Collected data:
--

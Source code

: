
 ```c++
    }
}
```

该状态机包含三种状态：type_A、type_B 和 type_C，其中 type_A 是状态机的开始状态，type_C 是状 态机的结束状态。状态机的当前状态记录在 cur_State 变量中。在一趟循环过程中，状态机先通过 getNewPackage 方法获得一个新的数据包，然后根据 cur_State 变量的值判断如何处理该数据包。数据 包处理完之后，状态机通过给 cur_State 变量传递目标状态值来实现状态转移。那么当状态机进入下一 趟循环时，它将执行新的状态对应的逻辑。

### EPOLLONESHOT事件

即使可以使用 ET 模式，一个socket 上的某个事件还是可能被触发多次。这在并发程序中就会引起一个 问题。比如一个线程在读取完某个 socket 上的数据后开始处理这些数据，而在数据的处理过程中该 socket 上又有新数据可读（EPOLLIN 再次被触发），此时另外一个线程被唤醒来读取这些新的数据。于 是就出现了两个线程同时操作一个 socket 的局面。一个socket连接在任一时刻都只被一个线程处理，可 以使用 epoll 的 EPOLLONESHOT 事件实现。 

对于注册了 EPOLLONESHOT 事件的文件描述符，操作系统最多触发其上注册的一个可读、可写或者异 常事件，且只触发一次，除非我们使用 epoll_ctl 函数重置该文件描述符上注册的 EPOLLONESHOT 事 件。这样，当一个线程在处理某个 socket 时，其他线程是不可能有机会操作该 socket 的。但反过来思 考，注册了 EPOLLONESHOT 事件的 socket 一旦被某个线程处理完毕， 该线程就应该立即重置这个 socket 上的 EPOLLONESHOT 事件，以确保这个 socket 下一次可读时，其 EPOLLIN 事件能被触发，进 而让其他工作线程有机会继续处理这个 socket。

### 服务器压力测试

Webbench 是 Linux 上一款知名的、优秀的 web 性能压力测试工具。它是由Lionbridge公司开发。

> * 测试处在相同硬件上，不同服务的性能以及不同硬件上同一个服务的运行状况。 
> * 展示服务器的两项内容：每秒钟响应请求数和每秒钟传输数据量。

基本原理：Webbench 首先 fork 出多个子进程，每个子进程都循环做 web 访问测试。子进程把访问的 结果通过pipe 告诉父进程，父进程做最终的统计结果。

--

- Work task:
The response must contain each line above that holds the string "Webbench".

- Response to this task:
Webbench 是 Linux 上一款知名的、优秀的 web 性能压力测试工具。它是由Lionbridge公司开发。
基本原理：Webbench 首先 fork 出多个子进程，每个子进程都循环做 web 访问测试。子进程把访问的 结果通过pipe 告诉父进程，父进程做最终的统计结果。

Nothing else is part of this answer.